Cela tient sans aucun doute au conditionnement idéologique (souvent raciste) que la bourgeoisie a su mettre en oeuvre pour convaincre l’opinion du bien-fondé de la constitution et de la conservation d’un empire colonial.

Cela tient aussi au fait, moins reconnu, que les forces impérialistes – toutes à leurs conquêtes territoriales et désireuses de s’assurer la paix sociale à domicile – ont fait en sorte qu’une fraction non négligeable de la population française bénéficie d’une partie de la rente coloniale.

Dès la fin du XIXe siècle, Engels observait avec consternation comment la classe ouvrière anglaise s’était ralliée à la politique coloniale de son État. En 1858, il notait que celle-ci s’embourgeoisait de plus en plus et que cela lui semblait « logique » dans la mesure où leur nation exploitait « l’univers entier ». [1]. Les ouvriers anglais jouissaient « en toute tranquillité […] du monopole colonial de l’Angleterre et de son monopole sur le marché mondial », ajoutera-t-il, plus tard.

En 1902, c’est John Atkinson Hobson qui observe que les Etats qui possèdent des colonies peuvent à la fois enrichir leur classe gouvernante et corrompre leurs classes inférieures, « afin qu’elles se tiennent tranquilles ». [2]

Sur ce point, Lénine est de l’avis d’Hobson qu’il cite dans sa célèbre brochure parue en 1916 [3]. Pour le révolutionnaire russe, l’idéologie de l’impérialisme et la défense de sa politique de domination pénètrent toutes les classes sociales, y compris la classe ouvrière.
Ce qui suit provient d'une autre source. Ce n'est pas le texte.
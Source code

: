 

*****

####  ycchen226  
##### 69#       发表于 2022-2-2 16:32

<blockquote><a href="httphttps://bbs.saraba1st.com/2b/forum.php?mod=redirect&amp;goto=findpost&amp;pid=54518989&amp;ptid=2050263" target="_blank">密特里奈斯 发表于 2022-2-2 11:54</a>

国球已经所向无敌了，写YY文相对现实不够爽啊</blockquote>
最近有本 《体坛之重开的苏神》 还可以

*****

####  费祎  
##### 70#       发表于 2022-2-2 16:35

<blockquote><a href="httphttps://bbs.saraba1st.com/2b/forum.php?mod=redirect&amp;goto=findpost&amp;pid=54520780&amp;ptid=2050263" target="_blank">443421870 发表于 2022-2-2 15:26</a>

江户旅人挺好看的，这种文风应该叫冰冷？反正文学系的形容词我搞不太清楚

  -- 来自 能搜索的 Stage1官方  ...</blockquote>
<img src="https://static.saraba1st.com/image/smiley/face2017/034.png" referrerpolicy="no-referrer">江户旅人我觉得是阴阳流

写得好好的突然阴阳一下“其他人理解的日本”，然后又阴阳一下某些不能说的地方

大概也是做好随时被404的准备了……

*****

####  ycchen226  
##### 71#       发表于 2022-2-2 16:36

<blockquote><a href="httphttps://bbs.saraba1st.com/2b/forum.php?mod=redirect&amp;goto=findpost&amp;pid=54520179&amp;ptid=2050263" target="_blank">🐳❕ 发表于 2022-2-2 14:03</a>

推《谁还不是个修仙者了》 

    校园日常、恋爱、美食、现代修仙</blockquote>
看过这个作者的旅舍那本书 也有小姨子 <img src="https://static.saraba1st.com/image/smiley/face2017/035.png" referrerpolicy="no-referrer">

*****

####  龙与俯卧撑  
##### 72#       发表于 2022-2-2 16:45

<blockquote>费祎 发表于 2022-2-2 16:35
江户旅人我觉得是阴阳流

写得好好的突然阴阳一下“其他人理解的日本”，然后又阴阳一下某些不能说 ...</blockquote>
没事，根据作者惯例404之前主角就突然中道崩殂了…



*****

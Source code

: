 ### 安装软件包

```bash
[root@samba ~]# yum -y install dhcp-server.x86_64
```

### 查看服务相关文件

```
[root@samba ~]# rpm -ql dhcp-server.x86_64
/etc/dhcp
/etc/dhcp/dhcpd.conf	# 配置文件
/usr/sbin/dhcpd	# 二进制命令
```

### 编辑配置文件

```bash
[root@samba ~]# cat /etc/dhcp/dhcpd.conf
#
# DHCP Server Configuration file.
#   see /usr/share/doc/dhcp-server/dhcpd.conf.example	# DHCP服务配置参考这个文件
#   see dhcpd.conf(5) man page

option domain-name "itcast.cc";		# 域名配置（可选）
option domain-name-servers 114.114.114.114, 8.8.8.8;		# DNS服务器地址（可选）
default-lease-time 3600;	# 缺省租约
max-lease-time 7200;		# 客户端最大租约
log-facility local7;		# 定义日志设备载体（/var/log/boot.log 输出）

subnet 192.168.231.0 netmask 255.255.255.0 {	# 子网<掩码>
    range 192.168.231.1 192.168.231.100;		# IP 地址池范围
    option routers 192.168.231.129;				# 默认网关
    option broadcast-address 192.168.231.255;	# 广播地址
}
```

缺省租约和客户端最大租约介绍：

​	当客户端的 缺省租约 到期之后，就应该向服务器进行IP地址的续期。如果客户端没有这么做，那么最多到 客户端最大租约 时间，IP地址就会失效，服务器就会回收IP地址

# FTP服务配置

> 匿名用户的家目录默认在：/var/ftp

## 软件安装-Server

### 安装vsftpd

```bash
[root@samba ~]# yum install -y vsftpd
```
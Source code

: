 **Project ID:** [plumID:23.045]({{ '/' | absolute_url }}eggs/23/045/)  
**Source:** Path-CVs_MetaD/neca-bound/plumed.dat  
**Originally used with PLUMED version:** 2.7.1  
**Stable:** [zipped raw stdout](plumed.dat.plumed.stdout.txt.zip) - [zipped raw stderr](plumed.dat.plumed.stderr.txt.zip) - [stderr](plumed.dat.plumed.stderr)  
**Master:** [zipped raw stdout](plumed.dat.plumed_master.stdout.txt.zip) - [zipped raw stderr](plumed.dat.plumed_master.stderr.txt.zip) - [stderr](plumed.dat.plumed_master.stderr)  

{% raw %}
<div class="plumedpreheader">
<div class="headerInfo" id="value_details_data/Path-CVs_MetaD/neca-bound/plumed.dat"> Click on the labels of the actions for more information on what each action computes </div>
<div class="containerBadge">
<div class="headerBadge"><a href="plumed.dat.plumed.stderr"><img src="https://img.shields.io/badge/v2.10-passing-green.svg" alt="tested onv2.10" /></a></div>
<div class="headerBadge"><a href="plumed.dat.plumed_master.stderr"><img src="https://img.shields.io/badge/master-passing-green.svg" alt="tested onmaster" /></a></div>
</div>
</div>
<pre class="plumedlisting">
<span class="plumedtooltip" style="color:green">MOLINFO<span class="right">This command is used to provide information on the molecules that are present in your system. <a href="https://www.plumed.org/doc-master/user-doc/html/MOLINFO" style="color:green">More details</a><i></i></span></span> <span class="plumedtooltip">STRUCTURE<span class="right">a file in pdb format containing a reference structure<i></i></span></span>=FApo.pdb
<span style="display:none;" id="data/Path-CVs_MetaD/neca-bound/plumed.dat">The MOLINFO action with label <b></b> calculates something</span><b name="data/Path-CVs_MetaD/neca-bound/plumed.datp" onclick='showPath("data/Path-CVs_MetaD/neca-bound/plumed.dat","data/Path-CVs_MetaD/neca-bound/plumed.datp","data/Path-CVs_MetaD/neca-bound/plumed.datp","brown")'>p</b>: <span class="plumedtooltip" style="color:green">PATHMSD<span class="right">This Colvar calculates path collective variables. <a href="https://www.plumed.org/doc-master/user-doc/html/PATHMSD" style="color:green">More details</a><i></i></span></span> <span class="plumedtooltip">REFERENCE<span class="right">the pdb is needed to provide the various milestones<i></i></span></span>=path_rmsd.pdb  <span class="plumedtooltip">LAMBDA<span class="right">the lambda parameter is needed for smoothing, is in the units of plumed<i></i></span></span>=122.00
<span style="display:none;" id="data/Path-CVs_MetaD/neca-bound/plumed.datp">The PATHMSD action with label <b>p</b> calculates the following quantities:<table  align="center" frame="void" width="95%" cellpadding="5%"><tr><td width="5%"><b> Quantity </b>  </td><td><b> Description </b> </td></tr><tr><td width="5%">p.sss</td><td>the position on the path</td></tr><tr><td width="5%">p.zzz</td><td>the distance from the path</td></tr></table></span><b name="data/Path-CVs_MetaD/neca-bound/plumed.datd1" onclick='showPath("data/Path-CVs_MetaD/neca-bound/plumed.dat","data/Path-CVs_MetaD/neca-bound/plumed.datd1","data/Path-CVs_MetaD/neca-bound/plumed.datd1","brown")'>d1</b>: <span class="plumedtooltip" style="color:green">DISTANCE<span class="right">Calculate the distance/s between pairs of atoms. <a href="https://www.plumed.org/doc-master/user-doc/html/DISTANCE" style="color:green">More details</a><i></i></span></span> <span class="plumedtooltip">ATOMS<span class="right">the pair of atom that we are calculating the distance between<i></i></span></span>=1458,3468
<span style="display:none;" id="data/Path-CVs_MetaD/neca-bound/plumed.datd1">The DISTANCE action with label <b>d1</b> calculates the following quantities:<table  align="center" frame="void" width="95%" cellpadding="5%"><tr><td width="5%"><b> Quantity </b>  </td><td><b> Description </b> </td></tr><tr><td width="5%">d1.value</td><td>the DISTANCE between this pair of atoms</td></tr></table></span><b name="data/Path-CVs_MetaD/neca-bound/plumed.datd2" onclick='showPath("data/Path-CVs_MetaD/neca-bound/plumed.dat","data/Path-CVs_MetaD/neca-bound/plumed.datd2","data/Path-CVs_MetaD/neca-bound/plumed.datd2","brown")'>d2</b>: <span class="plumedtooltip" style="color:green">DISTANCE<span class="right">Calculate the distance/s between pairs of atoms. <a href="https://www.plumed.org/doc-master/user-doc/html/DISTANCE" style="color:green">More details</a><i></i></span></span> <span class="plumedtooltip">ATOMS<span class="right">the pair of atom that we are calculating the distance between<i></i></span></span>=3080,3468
Il écrit : « Le capitalisme a assuré une situation privilégiée à une poignée […] d’Etats particulièrement riches et puissants, qui pillent le monde entier […]. On conçoit que ce gigantesque surprofit […] permette de corrompre les chefs ouvriers et la couche supérieure de l’aristocratie ouvrière. Et les capitalistes des pays avancés la corrompent effectivement : ils la corrompent par mille moyens, directs et indirects, ouverts et camouflés. » Pour parvenir à cette corruption, la bourgeoisie utilise « mille façons » parmi lesquelles les « milliers de sinécures aux dirigeants des coopératives, des syndicats, des chefs parlementaires », note Lénine.

C’est cette corruption que Hannah Arendt qualifiera, plus tard, de distribution des « miettes du banquet impérialiste ». [4]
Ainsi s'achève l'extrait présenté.